The corresponding questions asked: 1) “Referring to the timeline of events in American History, what is the numerical relevance of Grant’s question in relation to the founding of the United States of America?” and 2)”What is the numerical significance of this question to FAITH?” I wanted students to make two significant connections to the text: the legal founding of America through the Declaration of Independence, and the Christian principles that are a part of its foundation/construction.
These students are rising secondary juniors and seniors attending a three week academy during the 2012 summer break. The question was appropriately challenging and well within Tennessee state objectives for reading and studying literature at these grade levels. Students must study writing techniques to identify, understand, and, hopefully, acquire in their appreciation of great writers. Gaines demonstrates artistic brilliance with a sangfroid that might render his treasures invisible to the naked eye. It is simply my honor to show them those components that I recognize.
The process was fairly logical.
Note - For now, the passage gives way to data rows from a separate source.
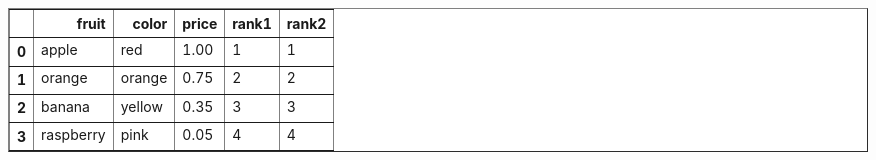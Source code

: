 


<div>
<style scoped>
    .dataframe tbody tr th:only-of-type {
        vertical-align: middle;
    }

    .dataframe tbody tr th {
        vertical-align: top;
    }

    .dataframe thead th {
        text-align: right;
    }
</style>
<table border="1" class="dataframe">
  <thead>
    <tr style="text-align: right;">
      <th></th>
      <th>fruit</th>
      <th>color</th>
      <th>price</th>
      <th>rank1</th>
      <th>rank2</th>
    </tr>
  </thead>
  <tbody>
    <tr>
      <th>0</th>
      <td>apple</td>
      <td>red</td>
      <td>1.00</td>
      <td>1</td>
      <td>1</td>
    </tr>
    <tr>
      <th>1</th>
      <td>orange</td>
      <td>orange</td>
      <td>0.75</td>
      <td>2</td>
      <td>2</td>
    </tr>
    <tr>
      <th>2</th>
      <td>banana</td>
      <td>yellow</td>
      <td>0.35</td>
      <td>3</td>
      <td>3</td>
    </tr>
    <tr>
      <th>3</th>
      <td>raspberry</td>
      <td>pink</td>
      <td>0.05</td>
      <td>4</td>
      <td>4</td>
    </tr>
  </tbody>
</table>
</div>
To answer the question, students first had to determine the sides: they needed to realize that the twelve member jury and the governor are a single set of thirteen (13) men unto themselves, and that the black man is a set unto himself. Thirteen should have linked them to the 13 Original Colonies of the United States at the time of the The Declaration of Independence, and to Christianity, also (Christ and his twelve apostles equal thirteen.) In a previous lesson, I asked students to read Romans 12—living sacrifice—to uncover one of the hidden messages or themes that Gaines proposes in an understated way.
As anticipated, students had trouble understanding the directions. “What’s the total number of people?” “How many are together?” “How would you group these people?” were some of the ways that I attempted to reframe the question. As obvious as the answer(s) seemed at first, students needed more hints, which might indicate a lack of instructional clarity or group familiarity. Eventually, both groups answered “thirteen” and started on the historical aspect of the question, which was an equal challenge for both groups.
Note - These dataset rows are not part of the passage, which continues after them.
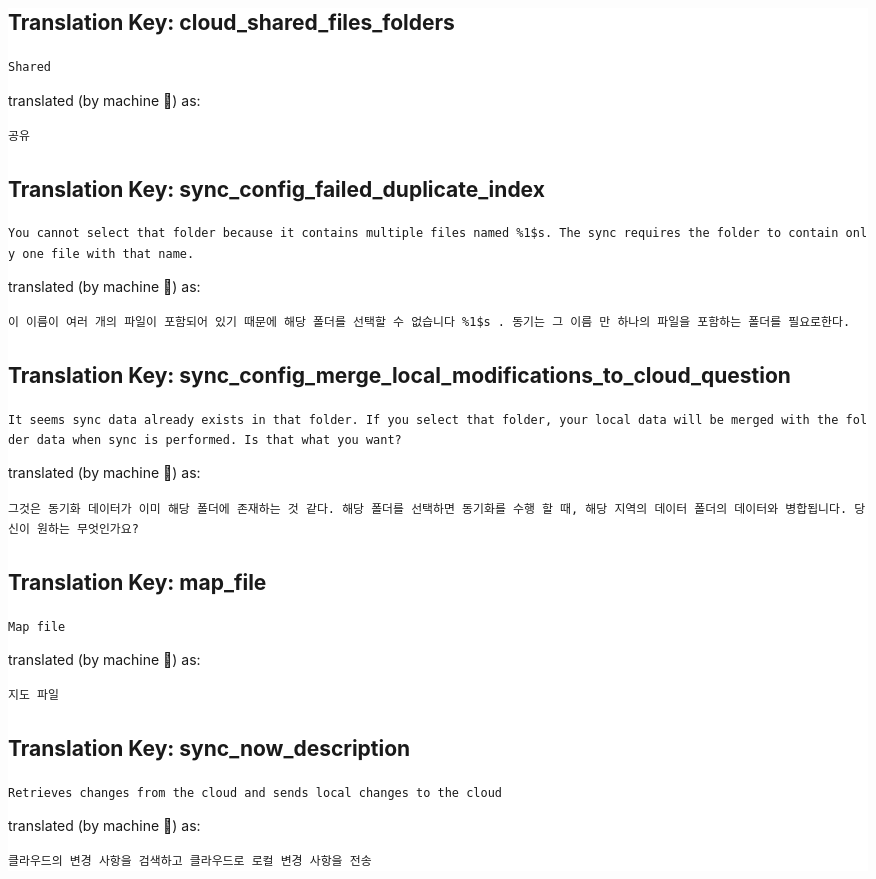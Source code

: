 
## Translation Key: cloud_shared_files_folders
```
Shared
```
translated (by machine 🤖) as:
```
공유
```


## Translation Key: sync_config_failed_duplicate_index
```
You cannot select that folder because it contains multiple files named %1$s. The sync requires the folder to contain only one file with that name.
```
translated (by machine 🤖) as:
```
이 이름이 여러 개의 파일이 포함되어 있기 때문에 해당 폴더를 선택할 수 없습니다 %1$s . 동기는 그 이름 만 하나의 파일을 포함하는 폴더를 필요로한다.
```


## Translation Key: sync_config_merge_local_modifications_to_cloud_question
```
It seems sync data already exists in that folder. If you select that folder, your local data will be merged with the folder data when sync is performed. Is that what you want?
```
translated (by machine 🤖) as:
```
그것은 동기화 데이터가 이미 해당 폴더에 존재하는 것 같다. 해당 폴더를 선택하면 동기화를 수행 할 때, 해당 지역의 데이터 폴더의 데이터와 병합됩니다. 당신이 원하는 무엇인가요?
```


## Translation Key: map_file
```
Map file
```
translated (by machine 🤖) as:
```
지도 파일
```


## Translation Key: sync_now_description
```
Retrieves changes from the cloud and sends local changes to the cloud
```
translated (by machine 🤖) as:
```
클라우드의 변경 사항을 검색하고 클라우드로 로컬 변경 사항을 전송
```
My point in recalling and posting this reflection is to share a hidden gem that I received: one student suggesting The Twelve Tribes of Israel. A Twelve Tribes allusion harkens to the “eye-for-an-eye” justice of the Old Testament, which is really occurring in the novel, and which is currently a very contentious issue in America today, despite states having the legal right to enforce capital punishment. I was captivated by this suggestion. In fact, I am still stunned. In some ways, her suggestion represents the totality of what Gaines might be proffering to readers. Her suggestion allows for a discussion on relevant issues like capital punishment and the judicial system, in a way less daunting than what I’d initially thought. (I tend not to read Spark Notes, Cliff’s Notes or other external sources for teaching ideas, and so, I have not yet checked to see what Gaines or other sources might say about this notion.)